(Source texts of formatted documents)
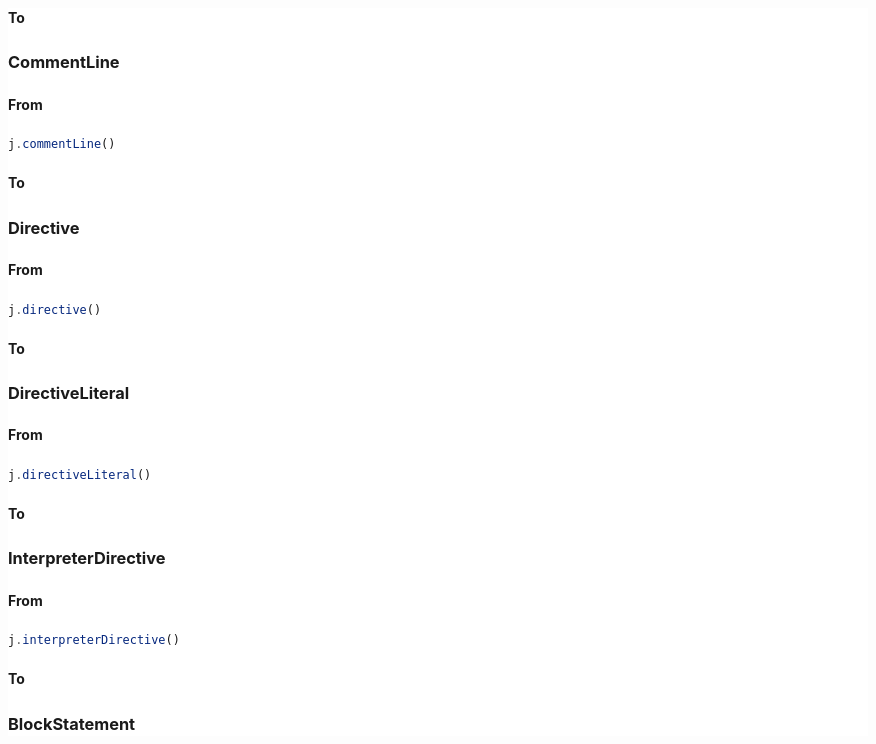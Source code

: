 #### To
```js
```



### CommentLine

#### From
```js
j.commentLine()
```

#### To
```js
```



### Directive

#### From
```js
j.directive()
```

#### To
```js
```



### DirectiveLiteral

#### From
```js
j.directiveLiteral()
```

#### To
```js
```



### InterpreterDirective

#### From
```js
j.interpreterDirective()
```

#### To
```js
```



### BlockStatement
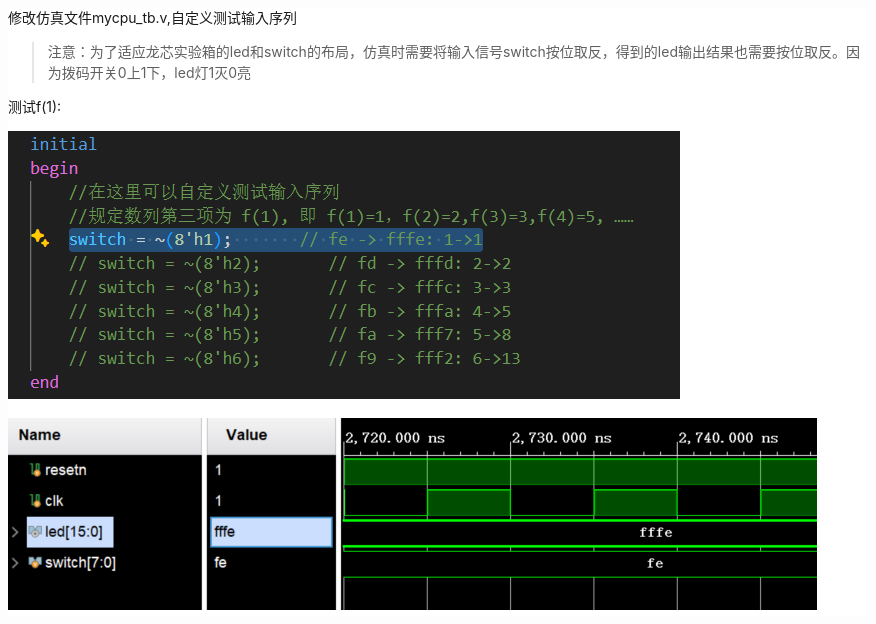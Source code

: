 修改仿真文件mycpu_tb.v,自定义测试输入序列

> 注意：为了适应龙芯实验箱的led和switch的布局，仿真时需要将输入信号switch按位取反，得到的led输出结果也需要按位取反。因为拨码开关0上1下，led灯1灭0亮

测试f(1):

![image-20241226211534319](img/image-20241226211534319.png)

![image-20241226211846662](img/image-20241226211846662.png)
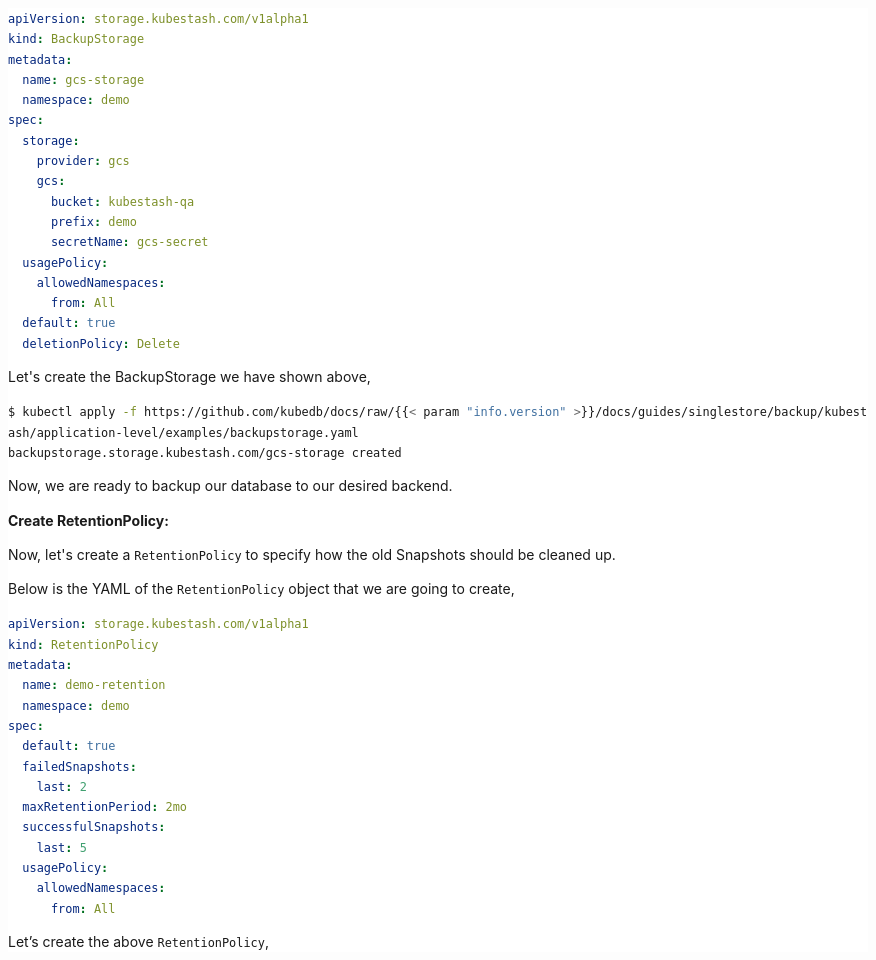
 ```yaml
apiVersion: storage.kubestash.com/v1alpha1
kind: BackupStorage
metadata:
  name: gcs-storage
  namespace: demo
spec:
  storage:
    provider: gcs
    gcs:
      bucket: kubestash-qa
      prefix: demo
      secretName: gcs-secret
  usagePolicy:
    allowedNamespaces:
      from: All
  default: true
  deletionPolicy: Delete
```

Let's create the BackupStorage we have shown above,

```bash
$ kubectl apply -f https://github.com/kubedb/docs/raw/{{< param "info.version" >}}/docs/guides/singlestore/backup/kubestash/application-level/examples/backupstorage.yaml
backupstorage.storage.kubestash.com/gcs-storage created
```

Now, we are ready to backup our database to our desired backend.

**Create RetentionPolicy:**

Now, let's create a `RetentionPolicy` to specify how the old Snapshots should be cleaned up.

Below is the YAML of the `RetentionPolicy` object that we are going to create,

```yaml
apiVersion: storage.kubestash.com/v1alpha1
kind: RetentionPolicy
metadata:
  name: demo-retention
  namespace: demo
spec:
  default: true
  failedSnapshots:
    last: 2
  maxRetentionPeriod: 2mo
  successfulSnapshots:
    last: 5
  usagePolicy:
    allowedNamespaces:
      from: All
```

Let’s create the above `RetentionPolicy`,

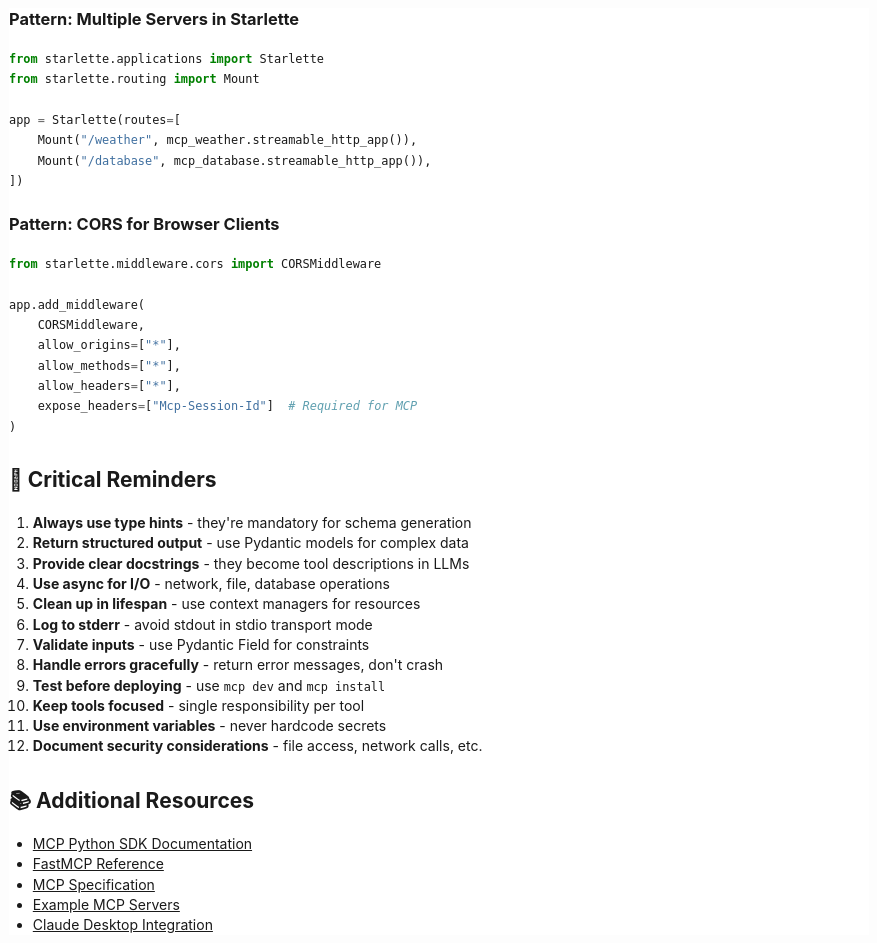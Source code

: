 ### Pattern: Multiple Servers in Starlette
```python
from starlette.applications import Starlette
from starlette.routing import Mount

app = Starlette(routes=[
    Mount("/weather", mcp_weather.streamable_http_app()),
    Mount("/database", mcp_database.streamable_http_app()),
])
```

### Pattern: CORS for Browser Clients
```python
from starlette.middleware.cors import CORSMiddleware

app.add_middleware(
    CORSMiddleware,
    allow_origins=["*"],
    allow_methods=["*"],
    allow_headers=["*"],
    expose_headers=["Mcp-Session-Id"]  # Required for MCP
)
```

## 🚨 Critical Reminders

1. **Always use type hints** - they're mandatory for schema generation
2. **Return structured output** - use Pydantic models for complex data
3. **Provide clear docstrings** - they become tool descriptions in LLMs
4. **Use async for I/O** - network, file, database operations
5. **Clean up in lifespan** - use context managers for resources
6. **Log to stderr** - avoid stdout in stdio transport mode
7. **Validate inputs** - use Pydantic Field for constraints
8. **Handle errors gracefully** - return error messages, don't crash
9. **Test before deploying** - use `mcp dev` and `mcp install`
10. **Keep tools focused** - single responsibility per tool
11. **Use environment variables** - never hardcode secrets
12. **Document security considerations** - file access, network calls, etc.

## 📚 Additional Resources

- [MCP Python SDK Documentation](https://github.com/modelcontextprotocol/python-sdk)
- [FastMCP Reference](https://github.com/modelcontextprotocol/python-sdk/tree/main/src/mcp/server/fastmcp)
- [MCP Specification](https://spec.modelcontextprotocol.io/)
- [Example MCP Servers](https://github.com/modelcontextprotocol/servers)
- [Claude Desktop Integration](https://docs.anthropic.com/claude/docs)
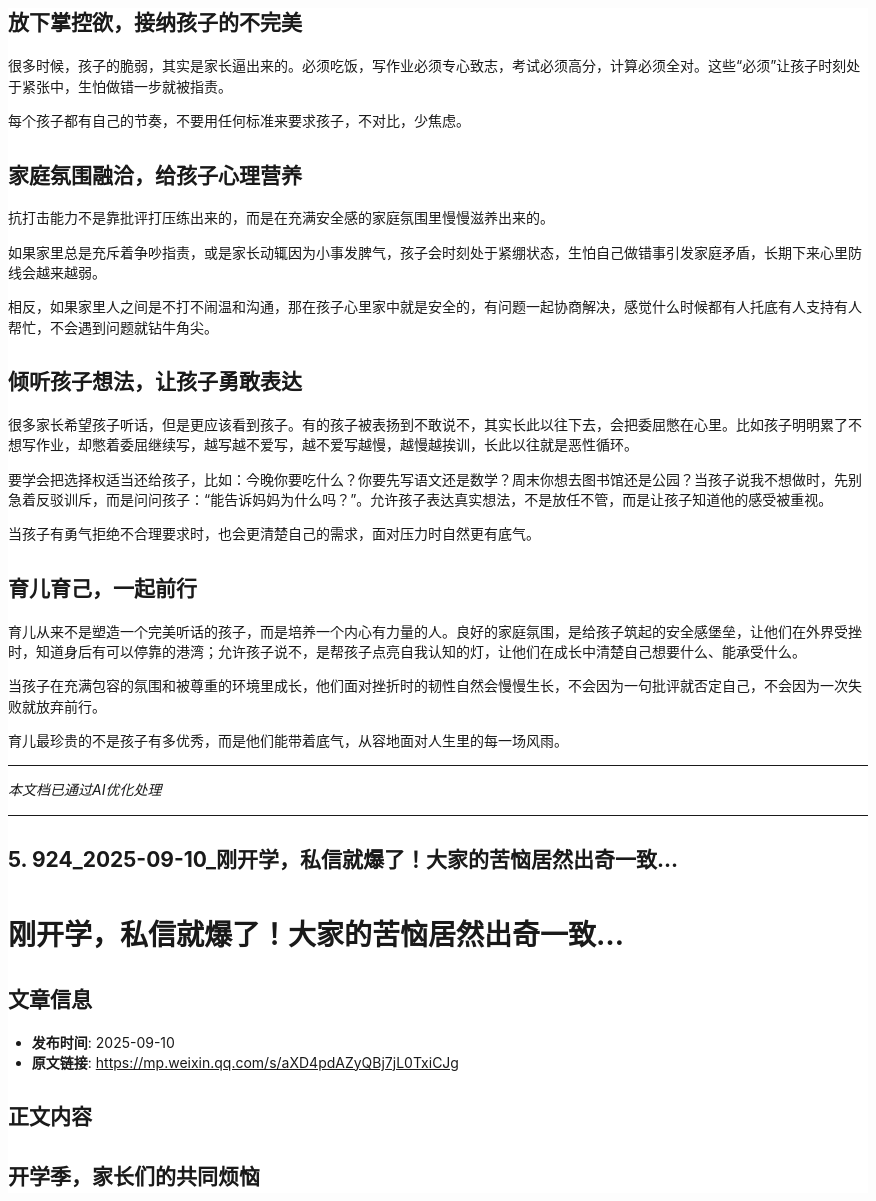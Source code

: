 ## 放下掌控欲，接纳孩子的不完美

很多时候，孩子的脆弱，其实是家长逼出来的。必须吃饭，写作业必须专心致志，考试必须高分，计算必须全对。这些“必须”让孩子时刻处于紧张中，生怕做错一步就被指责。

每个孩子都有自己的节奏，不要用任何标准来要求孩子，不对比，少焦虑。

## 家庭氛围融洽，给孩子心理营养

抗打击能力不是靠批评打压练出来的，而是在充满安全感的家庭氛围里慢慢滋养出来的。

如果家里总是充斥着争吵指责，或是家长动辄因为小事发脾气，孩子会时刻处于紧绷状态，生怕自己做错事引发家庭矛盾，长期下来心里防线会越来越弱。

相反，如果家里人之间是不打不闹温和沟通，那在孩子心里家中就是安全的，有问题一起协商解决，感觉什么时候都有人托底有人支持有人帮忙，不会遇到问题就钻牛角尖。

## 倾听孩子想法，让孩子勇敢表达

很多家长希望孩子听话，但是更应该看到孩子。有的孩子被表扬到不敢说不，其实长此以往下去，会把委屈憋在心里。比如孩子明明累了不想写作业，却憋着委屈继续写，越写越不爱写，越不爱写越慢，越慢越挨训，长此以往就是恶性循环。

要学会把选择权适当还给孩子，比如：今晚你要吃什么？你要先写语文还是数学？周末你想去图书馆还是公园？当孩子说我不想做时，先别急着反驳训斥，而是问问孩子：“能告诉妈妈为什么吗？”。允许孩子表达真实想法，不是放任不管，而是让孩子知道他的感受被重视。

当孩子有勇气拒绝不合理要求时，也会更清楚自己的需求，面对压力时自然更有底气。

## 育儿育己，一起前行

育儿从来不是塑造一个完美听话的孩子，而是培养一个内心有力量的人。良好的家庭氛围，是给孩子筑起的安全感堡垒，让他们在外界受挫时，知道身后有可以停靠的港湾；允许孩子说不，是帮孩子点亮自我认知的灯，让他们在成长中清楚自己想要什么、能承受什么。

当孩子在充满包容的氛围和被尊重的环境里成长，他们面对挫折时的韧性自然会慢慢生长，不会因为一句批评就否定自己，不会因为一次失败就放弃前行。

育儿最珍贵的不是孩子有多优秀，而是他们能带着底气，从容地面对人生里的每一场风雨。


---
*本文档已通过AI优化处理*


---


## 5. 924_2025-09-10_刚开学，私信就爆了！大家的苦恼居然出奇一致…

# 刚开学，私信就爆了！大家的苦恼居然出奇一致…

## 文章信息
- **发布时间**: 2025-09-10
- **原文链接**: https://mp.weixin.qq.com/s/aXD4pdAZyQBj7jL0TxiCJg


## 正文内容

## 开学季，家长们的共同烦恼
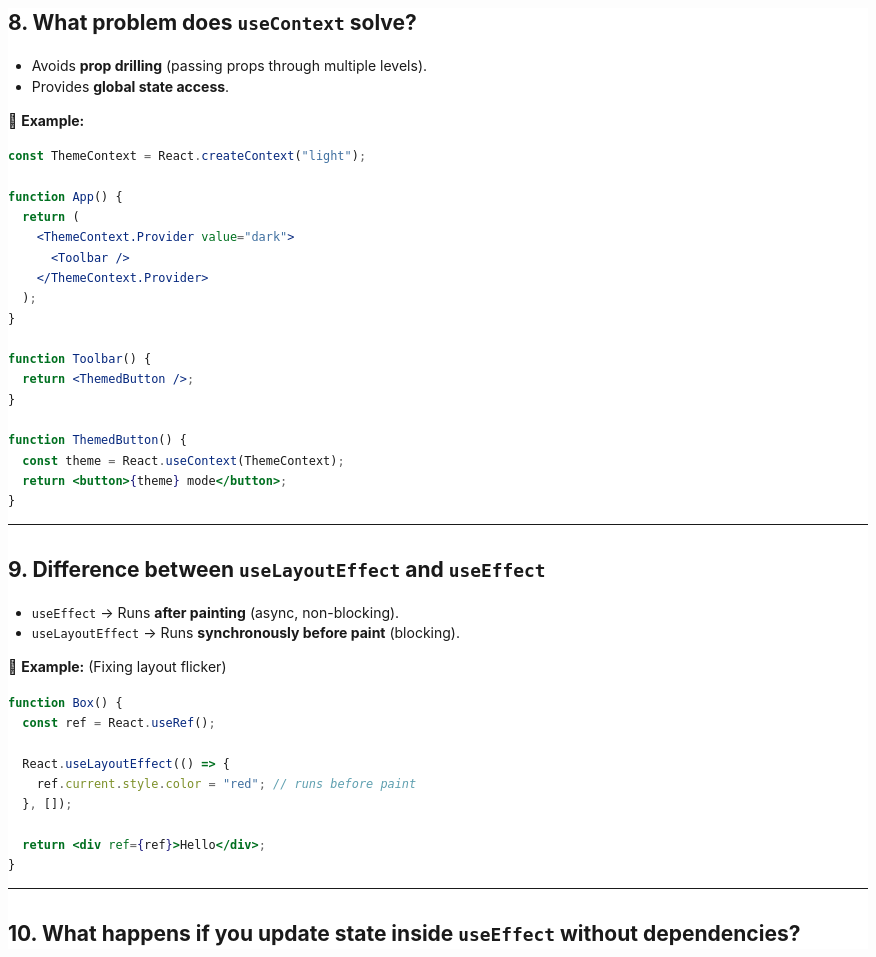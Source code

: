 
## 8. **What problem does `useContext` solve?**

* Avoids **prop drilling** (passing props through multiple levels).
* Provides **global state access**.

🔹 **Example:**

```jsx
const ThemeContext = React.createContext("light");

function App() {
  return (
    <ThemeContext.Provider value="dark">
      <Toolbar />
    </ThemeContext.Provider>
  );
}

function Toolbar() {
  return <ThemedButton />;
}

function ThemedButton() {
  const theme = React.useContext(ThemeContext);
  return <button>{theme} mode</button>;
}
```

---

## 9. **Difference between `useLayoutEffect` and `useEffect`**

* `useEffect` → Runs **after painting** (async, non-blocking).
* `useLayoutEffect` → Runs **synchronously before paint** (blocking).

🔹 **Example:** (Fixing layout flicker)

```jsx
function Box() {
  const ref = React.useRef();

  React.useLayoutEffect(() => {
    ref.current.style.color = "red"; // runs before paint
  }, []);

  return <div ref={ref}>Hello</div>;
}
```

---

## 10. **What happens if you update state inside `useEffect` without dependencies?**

▶ **Work required**:
Which lines of the data contain the string "image"? Copy each one.

▶ **Expected output**:
![image-20241226211534319](img/image-20241226211534319.png)
![image-20241226211846662](img/image-20241226211846662.png)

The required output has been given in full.